Saved data entries:
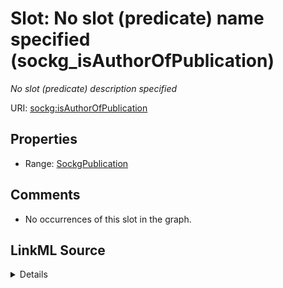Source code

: 

# Slot: No slot (predicate) name specified (sockg_isAuthorOfPublication)


_No slot (predicate) description specified_







URI: [sockg:isAuthorOfPublication](https://idir.uta.edu/sockg-ontology/docs/isAuthorOfPublication)



<!-- no inheritance hierarchy -->








## Properties

* Range: [SockgPublication](../classes/SockgPublication.md)





## Comments

* No occurrences of this slot in the graph.



## LinkML Source

<details>

```yaml
name: sockg_isAuthorOfPublication
description: No slot (predicate) description specified
title: No slot (predicate) name specified
comments:
- No occurrences of this slot in the graph.
from_schema: soc-kg
rank: 1000
domain: sockg_Person
slot_uri: sockg:isAuthorOfPublication
alias: sockg_isAuthorOfPublication
range: sockg_Publication

```
</details>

[PROBLEM REQUIREMENTS]
Transcribe exactly the lines from the one containing "## Properties" through the end of the records, both included, and nothing else.

[TASK ANSWER]
## Properties

* Range: [SockgPublication](../classes/SockgPublication.md)





## Comments

* No occurrences of this slot in the graph.



## LinkML Source

<details>

```yaml
name: sockg_isAuthorOfPublication
description: No slot (predicate) description specified
title: No slot (predicate) name specified
comments:
- No occurrences of this slot in the graph.
from_schema: soc-kg
rank: 1000
domain: sockg_Person
slot_uri: sockg:isAuthorOfPublication
alias: sockg_isAuthorOfPublication
range: sockg_Publication

```
</details>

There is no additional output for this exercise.